What about Italy? He frowns: “Foreigners take the best of Italy. You enjoy all the pleasure, and you don’t have to worry about anything else. But me, I land in Italy and first I have coffee and a piece of something good to eat, and I’m in a good mood. But . . . I’m part of this, so I also suffer in Italy. I can’t stand the quality of public debate, I can’t turn on TV, I can barely open a newspaper. The media ecosystem that shapes public discourse is so degraded — conspiracy theories, all sorts of weirdness. It’s going in the wrong direction, the whole thing.

“On the other hand, I enjoy Paris more than Parisians [do]. If you have two passions like I do, politics and literature, there’s no place in the world which consistently over centuries has intermingled the two, where every president wants to be a great novelist and every novelist has a definite idea of how he would rule the country.”

The waitress brings his espresso, my tea, and free madeleines and chocolates. Pointing at me, she tells him: “He’s so nice, I brought you sweets.” I am delighted by the compliment — then deflated as da Empoli reveals that Jack’s always throws in sweets.

Da Empoli has peered deep into power. Does he still have political ideals? “If you’d asked me in the past, I would have given you lots of convictions. But what’s left now, to me, is this idea that we try not to kill each other. We’ve been successful in the European Union in not doing so for an extraordinary lapse of time. It looked dull, but I think it’s not dull any more, and not obvious any more. So this European thing is the only strong ideal I have.”

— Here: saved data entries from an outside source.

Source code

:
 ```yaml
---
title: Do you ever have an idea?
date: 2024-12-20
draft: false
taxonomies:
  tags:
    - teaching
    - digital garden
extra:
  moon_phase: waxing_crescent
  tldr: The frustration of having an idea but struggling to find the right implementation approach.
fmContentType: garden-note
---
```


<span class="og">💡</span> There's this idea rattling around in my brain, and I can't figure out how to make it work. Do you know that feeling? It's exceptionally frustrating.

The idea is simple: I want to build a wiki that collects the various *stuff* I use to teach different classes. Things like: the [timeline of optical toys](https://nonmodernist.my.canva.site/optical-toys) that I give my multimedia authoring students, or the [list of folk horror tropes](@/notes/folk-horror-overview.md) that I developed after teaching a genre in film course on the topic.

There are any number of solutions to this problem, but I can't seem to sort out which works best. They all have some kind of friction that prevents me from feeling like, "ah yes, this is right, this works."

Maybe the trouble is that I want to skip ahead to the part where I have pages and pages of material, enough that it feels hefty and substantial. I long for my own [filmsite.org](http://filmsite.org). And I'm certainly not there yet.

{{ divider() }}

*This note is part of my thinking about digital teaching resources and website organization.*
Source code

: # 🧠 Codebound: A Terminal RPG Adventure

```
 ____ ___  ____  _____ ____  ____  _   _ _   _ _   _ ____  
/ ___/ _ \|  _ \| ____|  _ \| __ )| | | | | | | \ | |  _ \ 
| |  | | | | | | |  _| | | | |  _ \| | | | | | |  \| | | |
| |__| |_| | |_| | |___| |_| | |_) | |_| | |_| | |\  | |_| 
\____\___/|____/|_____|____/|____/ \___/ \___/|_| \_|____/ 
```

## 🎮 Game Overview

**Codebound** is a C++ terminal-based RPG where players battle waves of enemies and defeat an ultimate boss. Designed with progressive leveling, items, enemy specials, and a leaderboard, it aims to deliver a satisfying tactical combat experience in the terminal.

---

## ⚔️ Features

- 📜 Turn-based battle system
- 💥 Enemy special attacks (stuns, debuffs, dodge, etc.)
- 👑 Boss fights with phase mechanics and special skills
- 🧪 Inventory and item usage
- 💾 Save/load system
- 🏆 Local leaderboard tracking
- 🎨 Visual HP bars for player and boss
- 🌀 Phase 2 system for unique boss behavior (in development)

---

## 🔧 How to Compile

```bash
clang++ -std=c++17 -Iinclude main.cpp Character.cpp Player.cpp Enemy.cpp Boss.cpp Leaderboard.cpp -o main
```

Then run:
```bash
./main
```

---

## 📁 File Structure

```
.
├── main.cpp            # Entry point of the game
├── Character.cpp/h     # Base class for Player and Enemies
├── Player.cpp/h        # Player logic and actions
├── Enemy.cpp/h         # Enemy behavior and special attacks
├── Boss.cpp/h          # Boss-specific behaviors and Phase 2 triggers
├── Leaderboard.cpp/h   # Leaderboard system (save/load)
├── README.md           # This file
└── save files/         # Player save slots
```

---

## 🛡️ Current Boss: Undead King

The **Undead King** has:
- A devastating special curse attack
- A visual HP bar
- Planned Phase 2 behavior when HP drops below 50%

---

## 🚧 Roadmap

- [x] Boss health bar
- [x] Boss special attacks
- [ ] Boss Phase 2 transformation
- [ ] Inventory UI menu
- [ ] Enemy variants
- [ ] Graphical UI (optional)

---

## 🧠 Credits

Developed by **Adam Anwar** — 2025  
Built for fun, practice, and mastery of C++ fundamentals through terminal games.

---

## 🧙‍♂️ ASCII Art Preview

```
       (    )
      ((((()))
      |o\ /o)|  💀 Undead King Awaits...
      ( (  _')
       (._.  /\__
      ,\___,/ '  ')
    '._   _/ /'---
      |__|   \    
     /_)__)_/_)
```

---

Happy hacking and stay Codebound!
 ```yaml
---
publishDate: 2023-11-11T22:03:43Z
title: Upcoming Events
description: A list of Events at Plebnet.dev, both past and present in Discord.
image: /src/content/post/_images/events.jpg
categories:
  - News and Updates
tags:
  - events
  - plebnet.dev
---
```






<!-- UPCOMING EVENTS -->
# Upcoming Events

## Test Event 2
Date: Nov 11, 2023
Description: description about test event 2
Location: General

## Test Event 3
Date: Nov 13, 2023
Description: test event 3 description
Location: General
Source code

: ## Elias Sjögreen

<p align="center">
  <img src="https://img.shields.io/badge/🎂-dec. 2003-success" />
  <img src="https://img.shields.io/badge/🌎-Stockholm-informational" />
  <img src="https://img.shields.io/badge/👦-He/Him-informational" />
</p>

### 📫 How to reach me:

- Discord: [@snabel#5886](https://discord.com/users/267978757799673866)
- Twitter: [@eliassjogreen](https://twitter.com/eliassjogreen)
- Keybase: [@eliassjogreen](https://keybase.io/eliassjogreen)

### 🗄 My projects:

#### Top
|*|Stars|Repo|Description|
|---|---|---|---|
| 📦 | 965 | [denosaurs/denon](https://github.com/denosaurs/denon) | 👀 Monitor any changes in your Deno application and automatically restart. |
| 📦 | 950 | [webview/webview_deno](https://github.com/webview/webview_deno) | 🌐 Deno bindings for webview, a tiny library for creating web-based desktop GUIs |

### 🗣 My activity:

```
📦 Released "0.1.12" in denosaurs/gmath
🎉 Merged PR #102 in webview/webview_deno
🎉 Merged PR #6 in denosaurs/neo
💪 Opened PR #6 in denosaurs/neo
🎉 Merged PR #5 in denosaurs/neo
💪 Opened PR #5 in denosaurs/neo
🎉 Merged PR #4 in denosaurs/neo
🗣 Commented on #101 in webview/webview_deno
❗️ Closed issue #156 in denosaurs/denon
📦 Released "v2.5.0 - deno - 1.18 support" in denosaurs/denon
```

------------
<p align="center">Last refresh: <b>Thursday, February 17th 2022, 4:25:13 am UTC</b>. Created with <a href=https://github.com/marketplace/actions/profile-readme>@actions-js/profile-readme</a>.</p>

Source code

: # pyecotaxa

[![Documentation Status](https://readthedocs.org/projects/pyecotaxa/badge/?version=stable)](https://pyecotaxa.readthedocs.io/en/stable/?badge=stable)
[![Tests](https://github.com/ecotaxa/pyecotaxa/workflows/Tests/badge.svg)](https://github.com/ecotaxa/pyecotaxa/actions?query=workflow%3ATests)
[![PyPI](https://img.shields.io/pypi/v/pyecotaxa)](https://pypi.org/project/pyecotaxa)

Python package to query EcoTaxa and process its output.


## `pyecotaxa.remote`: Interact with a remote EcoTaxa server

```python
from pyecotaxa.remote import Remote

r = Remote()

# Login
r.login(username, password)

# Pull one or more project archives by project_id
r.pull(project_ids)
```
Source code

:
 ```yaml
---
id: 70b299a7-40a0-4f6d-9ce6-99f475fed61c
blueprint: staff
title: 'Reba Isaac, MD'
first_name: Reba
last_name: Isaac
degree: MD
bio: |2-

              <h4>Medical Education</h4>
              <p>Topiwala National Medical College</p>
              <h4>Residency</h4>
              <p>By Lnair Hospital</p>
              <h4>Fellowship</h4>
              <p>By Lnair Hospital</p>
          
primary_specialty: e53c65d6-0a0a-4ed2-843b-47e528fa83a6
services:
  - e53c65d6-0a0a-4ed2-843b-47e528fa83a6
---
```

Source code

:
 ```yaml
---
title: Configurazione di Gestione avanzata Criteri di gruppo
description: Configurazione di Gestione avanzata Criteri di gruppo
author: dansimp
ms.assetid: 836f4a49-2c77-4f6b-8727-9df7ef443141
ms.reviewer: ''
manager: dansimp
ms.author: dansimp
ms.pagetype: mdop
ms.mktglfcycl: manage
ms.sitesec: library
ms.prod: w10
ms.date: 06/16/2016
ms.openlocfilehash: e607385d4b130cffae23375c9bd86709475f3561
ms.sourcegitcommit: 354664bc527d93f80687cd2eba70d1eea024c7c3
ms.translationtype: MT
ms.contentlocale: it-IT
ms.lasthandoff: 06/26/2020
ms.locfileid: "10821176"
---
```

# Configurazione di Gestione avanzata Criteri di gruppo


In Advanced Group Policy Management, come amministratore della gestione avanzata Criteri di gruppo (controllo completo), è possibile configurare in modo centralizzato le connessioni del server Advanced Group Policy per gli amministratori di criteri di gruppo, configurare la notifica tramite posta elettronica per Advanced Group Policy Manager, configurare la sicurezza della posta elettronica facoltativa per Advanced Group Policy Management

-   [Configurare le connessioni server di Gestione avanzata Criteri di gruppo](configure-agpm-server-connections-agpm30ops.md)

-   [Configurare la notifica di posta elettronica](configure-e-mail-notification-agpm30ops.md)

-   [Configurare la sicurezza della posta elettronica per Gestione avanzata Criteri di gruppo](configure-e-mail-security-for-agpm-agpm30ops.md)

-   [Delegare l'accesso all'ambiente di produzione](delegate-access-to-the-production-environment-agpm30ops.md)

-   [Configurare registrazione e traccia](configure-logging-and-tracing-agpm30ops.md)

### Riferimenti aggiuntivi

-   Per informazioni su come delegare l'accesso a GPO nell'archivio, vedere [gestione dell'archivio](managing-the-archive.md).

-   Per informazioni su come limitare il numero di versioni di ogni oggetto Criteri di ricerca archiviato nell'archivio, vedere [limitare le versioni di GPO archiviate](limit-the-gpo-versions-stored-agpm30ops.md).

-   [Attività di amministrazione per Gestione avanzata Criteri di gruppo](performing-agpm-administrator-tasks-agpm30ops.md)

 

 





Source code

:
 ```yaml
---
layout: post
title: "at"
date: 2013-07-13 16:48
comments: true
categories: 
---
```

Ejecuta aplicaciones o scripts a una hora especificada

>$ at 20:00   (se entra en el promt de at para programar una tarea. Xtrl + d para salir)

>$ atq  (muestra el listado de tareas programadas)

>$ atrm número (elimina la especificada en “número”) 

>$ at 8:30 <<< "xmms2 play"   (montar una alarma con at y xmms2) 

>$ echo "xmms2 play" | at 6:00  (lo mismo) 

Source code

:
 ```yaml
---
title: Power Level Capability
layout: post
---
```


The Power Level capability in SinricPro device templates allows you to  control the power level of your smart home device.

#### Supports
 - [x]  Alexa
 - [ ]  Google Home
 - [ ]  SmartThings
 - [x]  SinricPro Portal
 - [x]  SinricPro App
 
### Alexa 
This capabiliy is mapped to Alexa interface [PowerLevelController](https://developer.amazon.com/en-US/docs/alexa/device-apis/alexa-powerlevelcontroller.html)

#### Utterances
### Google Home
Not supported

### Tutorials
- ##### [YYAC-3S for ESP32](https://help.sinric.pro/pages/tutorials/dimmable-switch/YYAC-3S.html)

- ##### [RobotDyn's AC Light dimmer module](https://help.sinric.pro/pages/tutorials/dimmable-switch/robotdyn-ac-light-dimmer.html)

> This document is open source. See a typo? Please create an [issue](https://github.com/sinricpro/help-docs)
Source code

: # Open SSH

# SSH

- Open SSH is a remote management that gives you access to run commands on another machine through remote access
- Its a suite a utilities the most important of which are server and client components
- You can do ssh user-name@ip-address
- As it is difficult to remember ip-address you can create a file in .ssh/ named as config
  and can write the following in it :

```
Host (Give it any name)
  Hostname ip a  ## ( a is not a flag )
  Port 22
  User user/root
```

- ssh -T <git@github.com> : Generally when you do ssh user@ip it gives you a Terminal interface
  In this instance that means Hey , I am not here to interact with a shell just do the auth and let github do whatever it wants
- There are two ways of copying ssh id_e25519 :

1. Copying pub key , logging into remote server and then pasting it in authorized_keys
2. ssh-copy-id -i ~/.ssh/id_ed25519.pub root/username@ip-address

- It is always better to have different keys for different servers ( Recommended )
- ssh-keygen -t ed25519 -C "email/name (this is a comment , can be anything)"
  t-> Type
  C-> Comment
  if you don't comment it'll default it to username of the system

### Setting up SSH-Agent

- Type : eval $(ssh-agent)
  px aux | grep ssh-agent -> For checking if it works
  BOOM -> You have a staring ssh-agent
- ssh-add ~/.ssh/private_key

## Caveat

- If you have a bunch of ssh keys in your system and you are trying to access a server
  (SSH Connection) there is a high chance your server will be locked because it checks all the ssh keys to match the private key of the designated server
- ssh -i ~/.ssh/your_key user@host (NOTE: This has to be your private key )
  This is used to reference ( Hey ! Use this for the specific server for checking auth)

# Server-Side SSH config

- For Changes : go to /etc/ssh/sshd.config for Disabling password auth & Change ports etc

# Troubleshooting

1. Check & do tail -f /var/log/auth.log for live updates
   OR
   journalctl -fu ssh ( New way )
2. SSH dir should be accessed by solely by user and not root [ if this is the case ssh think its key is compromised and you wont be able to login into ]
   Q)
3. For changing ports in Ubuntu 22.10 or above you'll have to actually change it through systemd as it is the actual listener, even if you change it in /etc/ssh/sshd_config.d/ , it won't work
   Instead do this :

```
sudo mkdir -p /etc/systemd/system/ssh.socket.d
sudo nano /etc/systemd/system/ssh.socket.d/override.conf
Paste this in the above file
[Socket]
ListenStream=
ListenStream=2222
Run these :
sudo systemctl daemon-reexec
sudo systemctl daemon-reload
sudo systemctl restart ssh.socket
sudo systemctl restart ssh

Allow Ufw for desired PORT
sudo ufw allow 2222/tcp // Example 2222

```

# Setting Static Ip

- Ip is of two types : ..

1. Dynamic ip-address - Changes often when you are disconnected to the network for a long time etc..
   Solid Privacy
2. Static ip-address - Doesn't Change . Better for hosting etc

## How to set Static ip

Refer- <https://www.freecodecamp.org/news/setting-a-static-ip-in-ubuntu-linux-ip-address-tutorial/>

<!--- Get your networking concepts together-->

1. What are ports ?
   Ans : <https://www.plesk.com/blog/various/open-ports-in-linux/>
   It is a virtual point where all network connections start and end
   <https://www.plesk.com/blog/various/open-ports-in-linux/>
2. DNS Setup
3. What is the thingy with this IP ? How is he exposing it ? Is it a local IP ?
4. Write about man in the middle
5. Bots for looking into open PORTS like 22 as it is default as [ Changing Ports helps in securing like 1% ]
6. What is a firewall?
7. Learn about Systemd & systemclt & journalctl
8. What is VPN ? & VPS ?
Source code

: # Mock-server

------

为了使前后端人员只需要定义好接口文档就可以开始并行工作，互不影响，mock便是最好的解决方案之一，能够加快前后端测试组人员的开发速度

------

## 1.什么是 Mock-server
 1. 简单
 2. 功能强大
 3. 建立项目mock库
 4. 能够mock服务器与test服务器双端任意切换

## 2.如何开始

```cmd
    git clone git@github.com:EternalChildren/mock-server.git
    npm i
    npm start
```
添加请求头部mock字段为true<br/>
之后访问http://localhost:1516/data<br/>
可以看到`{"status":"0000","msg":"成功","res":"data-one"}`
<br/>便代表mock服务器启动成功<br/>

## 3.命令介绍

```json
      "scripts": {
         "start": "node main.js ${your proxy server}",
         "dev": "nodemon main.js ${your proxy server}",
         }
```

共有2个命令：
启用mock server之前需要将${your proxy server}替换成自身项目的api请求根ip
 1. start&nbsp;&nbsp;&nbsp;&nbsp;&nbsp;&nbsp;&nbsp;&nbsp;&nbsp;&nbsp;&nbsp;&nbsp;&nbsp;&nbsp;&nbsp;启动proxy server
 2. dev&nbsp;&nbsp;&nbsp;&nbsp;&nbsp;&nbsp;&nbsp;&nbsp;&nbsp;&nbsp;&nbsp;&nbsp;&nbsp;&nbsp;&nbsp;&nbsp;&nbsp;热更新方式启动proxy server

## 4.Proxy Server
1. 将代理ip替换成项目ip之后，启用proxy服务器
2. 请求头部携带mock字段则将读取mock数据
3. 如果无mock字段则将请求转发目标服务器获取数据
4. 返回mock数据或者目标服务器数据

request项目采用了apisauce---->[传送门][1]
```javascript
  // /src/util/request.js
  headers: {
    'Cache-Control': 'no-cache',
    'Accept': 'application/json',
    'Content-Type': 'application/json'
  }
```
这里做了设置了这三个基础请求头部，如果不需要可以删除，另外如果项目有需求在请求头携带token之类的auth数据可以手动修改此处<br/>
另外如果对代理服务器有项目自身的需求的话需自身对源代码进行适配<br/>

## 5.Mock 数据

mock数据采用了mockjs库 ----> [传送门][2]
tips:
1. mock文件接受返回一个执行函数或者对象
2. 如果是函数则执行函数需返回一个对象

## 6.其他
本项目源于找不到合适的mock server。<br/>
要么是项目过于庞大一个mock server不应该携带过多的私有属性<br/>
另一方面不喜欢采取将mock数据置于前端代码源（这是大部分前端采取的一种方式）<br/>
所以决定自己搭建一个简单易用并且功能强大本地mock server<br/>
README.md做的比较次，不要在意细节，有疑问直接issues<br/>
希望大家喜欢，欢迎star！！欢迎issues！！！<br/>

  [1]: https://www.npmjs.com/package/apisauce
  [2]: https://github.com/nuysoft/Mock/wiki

He mentions Robert Menasse, Austrian author of novels on Brussels and, improbably, EU enlargement. “Let’s say that in 100 years somebody still reads books, how will they read his book about Brussels? Will they read it like [we read] the Austro-Hungarian writers, Zweig, Musil and Joseph Roth, with this nostalgia of a world that is gone? Whatever happens, there’s a part of innocence in the European project that is lost forever: this idea we had that the world was going to become like us, about gentle treaties and soft power. This European exceptionalism, which was much stronger than American exceptionalism, is what we’ve lost.”